Le 16 septembre – Après un déjeuner vivement absorbée nous quittons la position pour rejoindre l’échelon. Nous y passons la nuit. On nous annonce que tout marche bien dans les autres secteurs.

Le 17 septembre – Départ de Pojar à 11 heures 30 par tracteur qui nous mène d’abord à Vertekop (Skydra) où nous passons un jour.

Le 18 septembre  -  Départ pour Ostrovo toujours par tracteur. Le voyage se passe bien bien que les camarades soient bien égayés par le pinard et les bonnes nouvelles.

lepinardLe 19 septembre – Nous quittons Ostrovo le 19 matin pour Banitzov où nous débarquons à 11 heures. Le repas se compose d’une boîte de singe pour deux et de deux quarts de pinard.

Du 20 au 22 septembre – Nous restons à Banitzov attendant notre départ pour le nouveau front où ca a l’air de chauffer car on entend fort loin la canonnade. Nous nous approvisionnons dans une cantine anglaise très bien achalandé qui nous sert très consciencieusement Nous passons notre temps à y aller prendre des thés au lait et des biscuits.

Le 22 septembre – Départ à deux heures par tracteur pour la direction de Monastir. Je passe à Florina et j’aperçois de loin mon ancienne position de D C A et je suis heureux de l’avoir quitté étant donné que ça marche si bien.
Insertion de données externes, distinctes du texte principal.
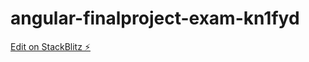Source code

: # angular-finalproject-exam-kn1fyd

[Edit on StackBlitz ⚡️](https://stackblitz.com/edit/angular-finalproject-exam-kn1fyd)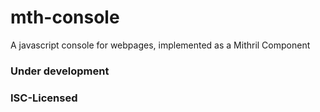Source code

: # mth-console
A javascript console for webpages, implemented as a Mithril Component

### Under development

### ISC-Licensed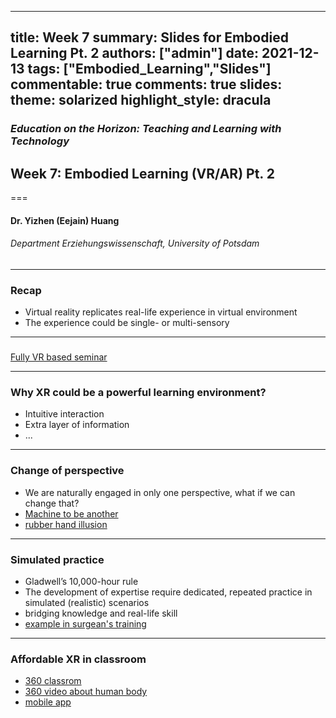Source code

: 
---
title: Week 7
summary: Slides for Embodied Learning Pt. 2
authors: ["admin"]
date: 2021-12-13
tags: ["Embodied_Learning","Slides"] 
commentable: true
comments: true
slides:
  theme: solarized
  highlight_style: dracula
---

### *Education on the Horizon: Teaching and Learning with Technology*
## Week 7: Embodied Learning (VR/AR) Pt. 2
===
#### Dr. Yizhen (Eejain) Huang
###### Department Erziehungswissenschaft, University of Potsdam

---
###  Recap
- Virtual reality replicates real-life experience in virtual environment
- The experience could be single- or multi-sensory

---
###  
[Fully VR based seminar](https://news.stanford.edu/2021/11/05/new-class-among-first-taught-entirely-virtual-reality/)

----
### Why XR could be a powerful learning environment?
- Intuitive interaction 
- Extra layer of information
- ...

---
###  Change of perspective 
+ We are naturally engaged in only one perspective, what if we can change that?
+ [Machine to be another](http://beanotherlab.org/home/work/tmtba/body-swap/)
+ [rubber hand illusion](https://www.youtube.com/watch?v=sxwn1w7MJvk)

---
### Simulated practice 
+ Gladwell’s 10,000-hour rule
+ The development of expertise require dedicated, repeated practice in simulated (realistic) scenarios
+ bridging knowledge and real-life skill
+ [example in surgean's training](https://www.autodesk.com/redshift/surgical-simulation/)

---
###  Affordable XR in classroom
- [360 classrom](https://xr.kent.edu/videos-2/) 
- [360 video about human body](https://www.youtube.com/watch?v=kw9EJbezlK4) 
- [mobile app](https://apps.apple.com/de/story/id1500735629?l=en)
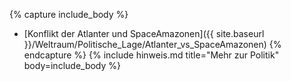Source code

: {% capture include_body %}

- [Konflikt der Atlanter und SpaceAmazonen]({{ site.baseurl }}/Weltraum/Politische_Lage/Atlanter_vs_SpaceAmazonen)
{% endcapture %}
{% include hinweis.md title="Mehr zur Politik" body=include_body %}
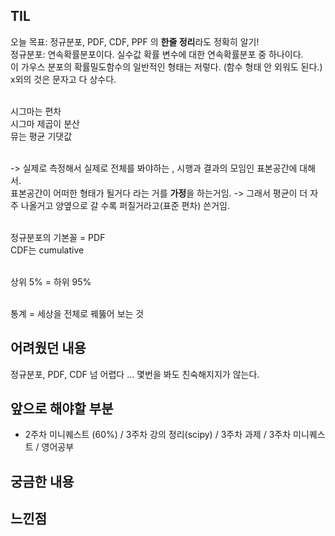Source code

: ## TIL
오늘 목표: 정규분포, PDF, CDF, PPF 의 **한줄 정리**라도 정확히 알기! <br>
정규분포: 연속확률분포이다. 실수값 확률 변수에 대한 연속확률분포 중 하나이다. <br>
이 가우스 분포의 확률밀도함수의 일반적인 형태는 저렇다. (함수 형태 안 외워도 된다.) <br>
x외의 것은 문자고 다 상수다.  <br>  <br> 

시그마는 편차  <br> 
시그마 제곱이 분산 <br> 
뮤는 평균 기댓값 <br>  <br> 

-> 실제로 측정해서 실제로 전체를 봐야하는 , 시행과 결과의 모임인 표본공간에 대해서. <br> 
표본공간이 어떠한 형태가 될거다 라는 거를 **가정**을 하는거임. 
-> 그래서 평균이 더 자주 나올거고 양옆으로 갈 수록 퍼질거라고(표준 편차) 쓴거임. <br>  <br> 


정규분포의 기본꼴 = PDF <br> 
CDF는 cumulative <br>  <br> 

상위 5% = 하위 95% <br>  <br> 

통계 = 세상을 전체로 꿰뚫어 보는 것 <br> 

## 어려웠던 내용
정규분포, PDF, CDF 넘 어렵다 ... 몇번을 봐도 친숙해지지가 않는다.


## 앞으로 해야할 부분
 - 2주차 미니퀘스트 (60%) / 3주차 강의 정리(scipy) / 3주차 과제 / 3주차 미니퀘스트 / 영어공부

## 궁금한 내용


## 느낀점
Nous arrivons au cantonnement à six heures du soir près d’Haliven. Nous entendons la canonnade qui redouble de force et des bruits qui courent montrent bien que les barbares prennent la tannée.

Le 23 septembre – Nous nous reposons et attendons notre départ pour la poursuite qui je l’espère ne tardera pas. Le journal nous fait savoir que tout va bien ainsi qu’en Palestine où nos amis les anglais progressent et s’emparent de cent canons et 18 000 prisonniers.
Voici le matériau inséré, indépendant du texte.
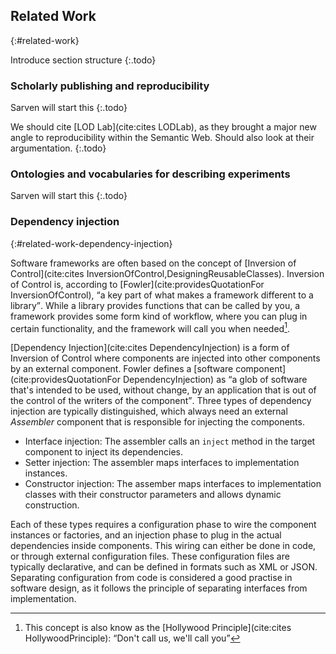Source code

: ## Related Work
{:#related-work}

Introduce section structure
{:.todo}

### Scholarly publishing and reproducibility
Sarven will start this
{:.todo}

We should cite [LOD Lab](cite:cites LODLab),
as they brought a major new angle to reproducibility within the Semantic Web.
Should also look at their argumentation.
{:.todo}

### Ontologies and vocabularies for describing experiments
Sarven will start this
{:.todo}

### Dependency injection
{:#related-work-dependency-injection}

Software frameworks are often based on the concept of [Inversion of Control](cite:cites InversionOfControl,DesigningReusableClasses).
Inversion of Control is, according to [Fowler](cite:providesQuotationFor InversionOfControl), <q>a key part of what makes a framework different to a library</q>.
While a library provides functions that can be called by you, a framework provides some form kind of workflow,
where you can plug in certain functionality, and the framework will call you when needed[^HollywoodPrinciple].

[^HollywoodPrinciple]: This concept is also know as the [Hollywood Principle](cite:cites HollywoodPrinciple): <q>Don't call us, we'll call you</q>

[Dependency Injection](cite:cites DependencyInjection) is a form of Inversion of Control where components
are injected into other components by an external component.
Fowler defines a [software component](cite:providesQuotationFor DependencyInjection) as
<q>a glob of software that's intended to be used, without change, by an application that is out of the control of the writers of the component</q>.
Three types of dependency injection are typically distinguished,
which always need an external _Assembler_ component that is responsible for injecting the components.

* Interface injection: The assembler calls an `inject` method in the target component to inject its dependencies.
* Setter injection: The assembler maps interfaces to implementation instances.
* Constructor injection: The assember maps interfaces to implementation classes with their constructor parameters and allows dynamic construction.

Each of these types requires a configuration phase to wire the component instances or factories,
and an injection phase to plug in the actual dependencies inside components.
This wiring can either be done in code, or through external configuration files.
These configuration files are typically declarative, and can be defined in formats such as XML or JSON.
Separating configuration from code is considered a good practise in software design,
as it follows the principle of separating interfaces from implementation.
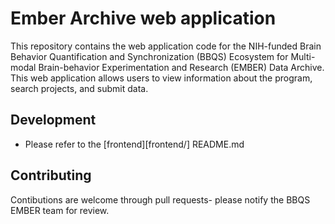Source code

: # Ember Archive web application

This repository contains the web application code for the NIH-funded Brain Behavior Quantification and Synchronization (BBQS) Ecosystem for Multi-modal Brain-behavior Experimentation and Research (EMBER) Data Archive. This web application allows users to view information about the program, search projects, and submit data.

## Development

- Please refer to the [frontend][frontend/] README.md

## Contributing

Contibutions are welcome through pull requests- please notify the BBQS EMBER team for review.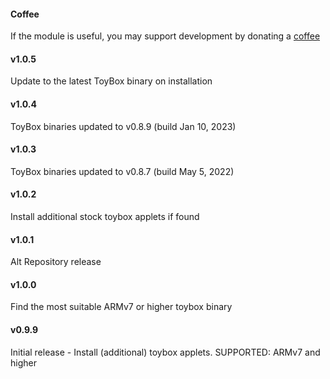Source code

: #### Coffee
If the module is useful, you may support development by donating a [coffee](https://zgfg.github.io/PayPal.html)

#### v1.0.5

Update to the latest ToyBox binary on installation 

#### v1.0.4

ToyBox binaries updated to v0.8.9 (build Jan 10, 2023)

#### v1.0.3

ToyBox binaries updated to v0.8.7 (build May 5, 2022)

#### v1.0.2

Install additional stock toybox applets if found

#### v1.0.1

Alt Repository release

#### v1.0.0

Find the most suitable ARMv7 or higher toybox binary

#### v0.9.9

Initial release - Install (additional) toybox applets. SUPPORTED: ARMv7 and higher 
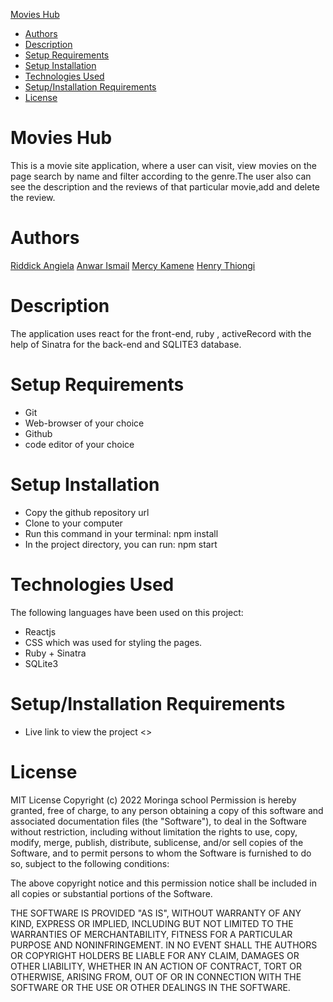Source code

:  [Movies Hub](#movies-hub)
- [Authors](#authors)
- [Description](#description)
- [Setup Requirements](#setup-requirements)
- [Setup Installation](#setup-installation)
- [Technologies Used](#technologies-used)
- [Setup/Installation Requirements](#setupinstallation-requirements)
- [License](#license)
# Movies Hub
This is a movie site application, where a user can visit, view movies on the page search by name and filter according to the genre.The user also can see the description and the reviews of that particular movie,add and delete the review. 
# Authors
  [Riddick Angiela](https://github.com/RiddickAngiela)
  [Anwar Ismail](https://github.com/anwar730)
  [Mercy Kamene](https://github.com/mercylynn)
  [Henry Thiongi](https://github.com/henrythiong'i)

 # Description
 The application uses react for the front-end, ruby , activeRecord with the help of Sinatra for the back-end and SQLITE3  database.


# Setup Requirements
- Git
- Web-browser of your choice
- Github
- code editor of your choice
  

# Setup Installation
- Copy the github repository url
- Clone to your computer
- Run this command in your terminal: npm install
- In the project directory, you can run: npm start
  

# Technologies Used
The following languages have been used on this project:
- Reactjs
- CSS which was used for styling the pages.
- Ruby + Sinatra
- SQLite3

# Setup/Installation Requirements
- Live link to view the project <>
# License
MIT License
Copyright (c) 2022 Moringa school
Permission is hereby granted, free of charge, to any person obtaining a copy of this software and associated documentation files (the "Software"), to deal in the Software without restriction, including without limitation the rights to use, copy, modify, merge, publish, distribute, sublicense, and/or sell copies of the Software, and to permit persons to whom the Software is furnished to do so, subject to the following conditions:

The above copyright notice and this permission notice shall be included in all copies or substantial portions of the Software.

THE SOFTWARE IS PROVIDED "AS IS", WITHOUT WARRANTY OF ANY KIND, EXPRESS OR IMPLIED, INCLUDING BUT NOT LIMITED TO THE WARRANTIES OF MERCHANTABILITY, FITNESS FOR A PARTICULAR PURPOSE AND NONINFRINGEMENT. IN NO EVENT SHALL THE AUTHORS OR COPYRIGHT HOLDERS BE LIABLE FOR ANY CLAIM, DAMAGES OR OTHER LIABILITY, WHETHER IN AN ACTION OF CONTRACT, TORT OR OTHERWISE, ARISING FROM, OUT OF OR IN CONNECTION WITH THE SOFTWARE OR THE USE OR OTHER DEALINGS IN THE SOFTWARE.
Le 24 septembre – Nous sommes toujours à l’échelon attendant notre départ qui a lieu à 3 heures trente pour la position. Nous apprenons encore que les anglais ont fait 25 000 prisonniers et pris 240 canons. A quatre heures nous quittons l’échelon ; nous traversons la plaine de Monastir par une poussière formidable. Nous arrivons enfin après avoir traversé les tranchées bulgares sur des petits ponts de bois. Nous manquons plusieurs fois de tomber dans quelque abri bulgare. La position se trouve en plein champs. Et au clair de lune on a une vague idée de la guerre en rase campagne en voyant les pièces alignées sans abri.
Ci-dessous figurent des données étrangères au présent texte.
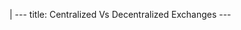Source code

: |
                        ---
                        title: Centralized Vs Decentralized Exchanges
                        ---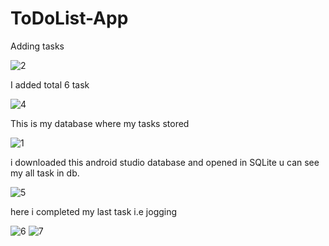 # ToDoList-App



Adding tasks




![2](https://user-images.githubusercontent.com/101108540/170192469-23d26f97-8f9c-4485-8ffb-a100694bf7d9.jpg)



I added total 6 task


![4](https://user-images.githubusercontent.com/101108540/170192561-7e3837fb-0789-495e-879a-df16b65790b6.jpg)


This is my database where my tasks stored


![1](https://user-images.githubusercontent.com/101108540/170192594-450dbd05-9bc1-430d-85c4-1f0cea9c6dcd.jpg)

i downloaded this android studio database and opened in SQLite u can see my all task in db.


![5](https://user-images.githubusercontent.com/101108540/170192613-fad02bd8-42af-44ab-8c65-0082cd1eedf1.jpg)

here i completed my last task i.e jogging

![6](https://user-images.githubusercontent.com/101108540/170192649-80ccdade-a3e1-4beb-99fa-3b299ac625d1.jpg)
![7](https://user-images.githubusercontent.com/101108540/170192658-0f99325d-f016-4a59-b80a-bb30a7ea929d.jpg)
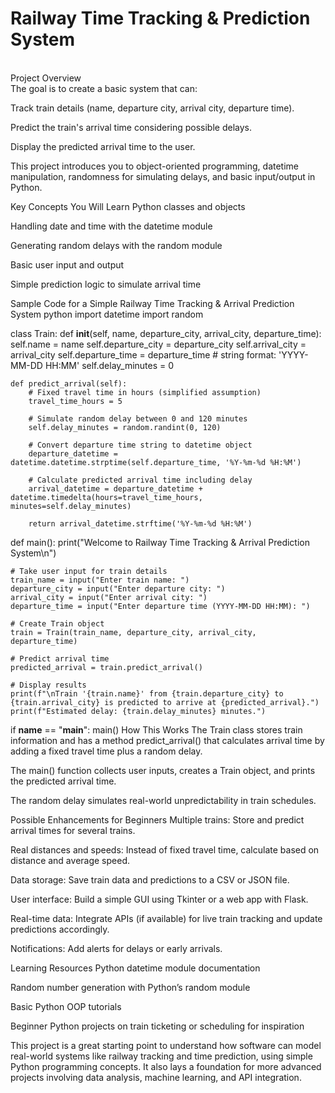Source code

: <h1>Railway Time Tracking & Prediction System</h1>
<br>
Project Overview<br>
The goal is to create a basic system that can:

Track train details (name, departure city, arrival city, departure time).

Predict the train's arrival time considering possible delays.

Display the predicted arrival time to the user.

This project introduces you to object-oriented programming, datetime manipulation, randomness for simulating delays, and basic input/output in Python.

Key Concepts You Will Learn
Python classes and objects

Handling date and time with the datetime module

Generating random delays with the random module

Basic user input and output

Simple prediction logic to simulate arrival time

Sample Code for a Simple Railway Time Tracking & Arrival Prediction System
python
import datetime
import random

class Train:
    def __init__(self, name, departure_city, arrival_city, departure_time):
        self.name = name
        self.departure_city = departure_city
        self.arrival_city = arrival_city
        self.departure_time = departure_time  # string format: 'YYYY-MM-DD HH:MM'
        self.delay_minutes = 0

    def predict_arrival(self):
        # Fixed travel time in hours (simplified assumption)
        travel_time_hours = 5

        # Simulate random delay between 0 and 120 minutes
        self.delay_minutes = random.randint(0, 120)

        # Convert departure time string to datetime object
        departure_datetime = datetime.datetime.strptime(self.departure_time, '%Y-%m-%d %H:%M')

        # Calculate predicted arrival time including delay
        arrival_datetime = departure_datetime + datetime.timedelta(hours=travel_time_hours, minutes=self.delay_minutes)

        return arrival_datetime.strftime('%Y-%m-%d %H:%M')

def main():
    print("Welcome to Railway Time Tracking & Arrival Prediction System\n")

    # Take user input for train details
    train_name = input("Enter train name: ")
    departure_city = input("Enter departure city: ")
    arrival_city = input("Enter arrival city: ")
    departure_time = input("Enter departure time (YYYY-MM-DD HH:MM): ")

    # Create Train object
    train = Train(train_name, departure_city, arrival_city, departure_time)

    # Predict arrival time
    predicted_arrival = train.predict_arrival()

    # Display results
    print(f"\nTrain '{train.name}' from {train.departure_city} to {train.arrival_city} is predicted to arrive at {predicted_arrival}.")
    print(f"Estimated delay: {train.delay_minutes} minutes.")

if __name__ == "__main__":
    main()
How This Works
The Train class stores train information and has a method predict_arrival() that calculates arrival time by adding a fixed travel time plus a random delay.

The main() function collects user inputs, creates a Train object, and prints the predicted arrival time.

The random delay simulates real-world unpredictability in train schedules.

Possible Enhancements for Beginners
Multiple trains: Store and predict arrival times for several trains.

Real distances and speeds: Instead of fixed travel time, calculate based on distance and average speed.

Data storage: Save train data and predictions to a CSV or JSON file.

User interface: Build a simple GUI using Tkinter or a web app with Flask.

Real-time data: Integrate APIs (if available) for live train tracking and update predictions accordingly.

Notifications: Add alerts for delays or early arrivals.

Learning Resources
Python datetime module documentation

Random number generation with Python’s random module

Basic Python OOP tutorials

Beginner Python projects on train ticketing or scheduling for inspiration

This project is a great starting point to understand how software can model real-world systems like railway tracking and time prediction, using simple Python programming concepts. It also lays a foundation for more advanced projects involving data analysis, machine learning, and API integration.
Le 25 septembre – Après m’être reposé assez tranquillement dans une vieille tranchée on s’est trouvé une bonne épaisseur de … avec un bon rhume la nuit ayant été très fraiche. A dix heures on nous rassemble et on m’annonce ma nomination de brigadier. Nous attendons toujours pour recommencer le bala avec les Boches. Dans la nuit du 25 au 26 les tracteurs viennent chercher les pièces pour les avancer signe que les Boches ont reculé.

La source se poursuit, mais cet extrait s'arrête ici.